L’ingresso di Romilda è tra i più raffinati di Händel. Due flauti dolci accompagnano un serenata morbidissima ascoltata dai altri astanti. Due flauti sono comparsi sulla scena in costume caftano e hanno accompagnato Viktorija Bakan, anch’essa lituana e dal repertorio operistico ampio che spazia nelle varie epoche. Voce non troppo calda ma molto ben educata, non ha temuto la coloratura fosforescente e gli acuti sempre ben controllati.

Stefano Cianci nel ruolo del generale Ariodate ha esibito voce robusta e ben controllata e si avvantaggiava delle sue sortite accompagnate dal coro che esaltavano le arie guerresche a lui ascritte. Il coro Ars Cantica diretto da Marco Berrini nei vari interventi era sempre posizionato nella galleria del teatro con un positivo spiazzante effetto spaziale e stereofonico. Con loro erano collocati in balconata anche i due corni e la tromba, che suonano infatti solo nelle parti corali. Questa disposizione restituisce (assieme al doppio basso continuo collocato ai lati del palco) quella concezione teatrale del suono che era tipica dell’opera barocca. Su questo punto ha molto lavorato il Maestro concertatore Christian Frattima, che si è basato sul manoscritto autografo conservato a Dresda per ricostruire le intenzioni del compositore. Si tratta senza dubbio di una contribuzione importante nell’ambito della lettura filologica, dato che finalmente i documenti storici non vengono più presi come un limite da seguire musealmente ma divengono un’occasione per inventare soluzioni peculiari di concertazione ed espressività.

Elviro (Claudio Ottino) e Amastre (Alessandra Visentin)

Elviro (Claudio Ottino) e Amastre (Alessandra Visentin)

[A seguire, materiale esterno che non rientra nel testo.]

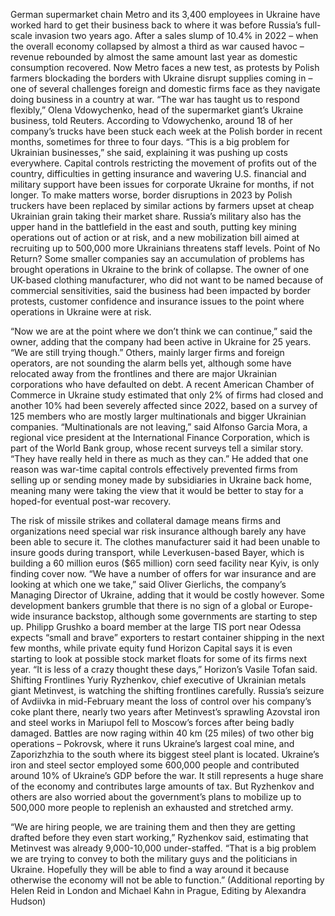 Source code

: German supermarket chain Metro and its 3,400 employees in Ukraine have worked hard to get their business back to where it was before Russia’s full-scale invasion two years ago.
After a sales slump of 10.4% in 2022 – when the overall economy collapsed by almost a third as war caused havoc – revenue rebounded by almost the same amount last year as domestic consumption recovered.
Now Metro faces a new test, as protests by Polish farmers blockading the borders with Ukraine disrupt supplies coming in – one of several challenges foreign and domestic firms face as they navigate doing business in a country at war.
“The war has taught us to respond flexibly,” Olena Vdowychenko, head of the supermarket giant’s Ukraine business, told Reuters.
According to Vdowychenko, around 18 of her company’s trucks have been stuck each week at the Polish border in recent months, sometimes for three to four days. “This is a big problem for Ukrainian businesses,” she said, explaining it was pushing up costs everywhere.
Capital controls restricting the movement of profits out of the country, difficulties in getting insurance and wavering U.S. financial and military support have been issues for corporate Ukraine for months, if not longer.
To make matters worse, border disruptions in 2023 by Polish truckers have been replaced by similar actions by farmers upset at cheap Ukrainian grain taking their market share.
Russia’s military also has the upper hand in the battlefield in the east and south, putting key mining operations out of action or at risk, and a new mobilization bill aimed at recruiting up to 500,000 more Ukrainians threatens staff levels.
Point of No Return?
Some smaller companies say an accumulation of problems has brought operations in Ukraine to the brink of collapse.
The owner of one UK-based clothing manufacturer, who did not want to be named because of commercial sensitivities, said the business had been impacted by border protests, customer confidence and insurance issues to the point where operations in Ukraine were at risk.

“Now we are at the point where we don’t think we can continue,” said the owner, adding that the company had been active in Ukraine for 25 years. “We are still trying though.”
Others, mainly larger firms and foreign operators, are not sounding the alarm bells yet, although some have relocated away from the frontlines and there are major Ukrainian corporations who have defaulted on debt.
A recent American Chamber of Commerce in Ukraine study estimated that only 2% of firms had closed and another 10% had been severely affected since 2022, based on a survey of 125 members who are mostly larger multinationals and bigger Ukrainian companies.
“Multinationals are not leaving,” said Alfonso Garcia Mora, a regional vice president at the International Finance Corporation, which is part of the World Bank group, whose recent surveys tell a similar story. “They have really held in there as much as they can.”
He added that one reason was war-time capital controls effectively prevented firms from selling up or sending money made by subsidiaries in Ukraine back home, meaning many were taking the view that it would be better to stay for a hoped-for eventual post-war recovery.

The risk of missile strikes and collateral damage means firms and organizations need special war risk insurance although barely any have been able to secure it.
The clothes manufacturer said it had been unable to insure goods during transport, while Leverkusen-based Bayer, which is building a 60 million euros ($65 million) corn seed facility near Kyiv, is only finding cover now.
“We have a number of offers for war insurance and are looking at which one we take,” said Oliver Gierlichs, the company’s Managing Director of Ukraine, adding that it would be costly however.
Some development bankers grumble that there is no sign of a global or Europe-wide insurance backstop, although some governments are starting to step up.
Philipp Grushko a board member at the large TIS port near Odessa expects “small and brave” exporters to restart container shipping in the next few months, while private equity fund Horizon Capital says it is even starting to look at possible stock market floats for some of its firms next year.
“It is less of a crazy thought these days,” Horizon’s Vasile Tofan said.
Shifting Frontlines
Yuriy Ryzhenkov, chief executive of Ukrainian metals giant Metinvest, is watching the shifting frontlines carefully.
Russia’s seizure of Avdiivka in mid-February meant the loss of control over his company’s coke plant there, nearly two years after Metinvest’s sprawling Azovstal iron and steel works in Mariupol fell to Moscow’s forces after being badly damaged.
Battles are now raging within 40 km (25 miles) of two other big operations – Pokrovsk, where it runs Ukraine’s largest coal mine, and Zaporizhzhia to the south where its biggest steel plant is located.
Ukraine’s iron and steel sector employed some 600,000 people and contributed around 10% of Ukraine’s GDP before the war. It still represents a huge share of the economy and contributes large amounts of tax.
But Ryzhenkov and others are also worried about the government’s plans to mobilize up to 500,000 more people to replenish an exhausted and stretched army.

“We are hiring people, we are training them and then they are getting drafted before they even start working,” Ryzhenkov said, estimating that Metinvest was already 9,000-10,000 under-staffed.
“That is a big problem we are trying to convey to both the military guys and the politicians in Ukraine. Hopefully they will be able to find a way around it because otherwise the economy will not be able to function.”
(Additional reporting by Helen Reid in London and Michael Kahn in Prague, Editing by Alexandra Hudson)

Due i personaggi più leggeri, la simpatica Atalanta di Arianna Stornello, dalla naturale spontaneità nel porgere le note, dalla spigliatezza attoriale e perfetta proiezione, e il grande Elviro di Claudio Ottino, che abbiamo conosciuto in decenni di carriera sotto mille volti con i suoi quasi cento ruoli di repertorio. Ottino ha realizzato con maestria la parte del servo buffo di Arsamene, arie semplici ma divertenti fino allo sproloquio “Bella giardina, Tulipana”, una modernità di linguaggio che Händel pesca non nel futuro ma nel ‘600 italiano.

Regia di Valentino Klose che trasportando la vicenda negli anni ’70 del secolo scorso vuole istituire un rapporto velato fra la situazione della Persia di Serse e quella dello Sciah. In entrambi i casi due grandi imperi prossimi al tracollo. Semplice, pulita e lineare la messa in scena, curata da Alessandra Boffelli Serbolisca, che con pochi elementi ha più che altro fatto da sfondo alle movenze dei cantanti, ai quali la regia ha affidato le caratterizzazioni più importanti. Costumi della stessa scenografa che atto per atto diventavano sempre più eleganti e sontuosi.

Il cast al completo

Il cast al completo

In definitiva uno spettacolo veramente curato sotto ogni dettaglio, che lascia ben sperare per le prossime produzioni già in programma. Chi scrive spera vivamente che nella stagione 2016 anche Vivaldi possa brillare su questo palcoscenico. Largo ai giovani di Le Coin du Roi!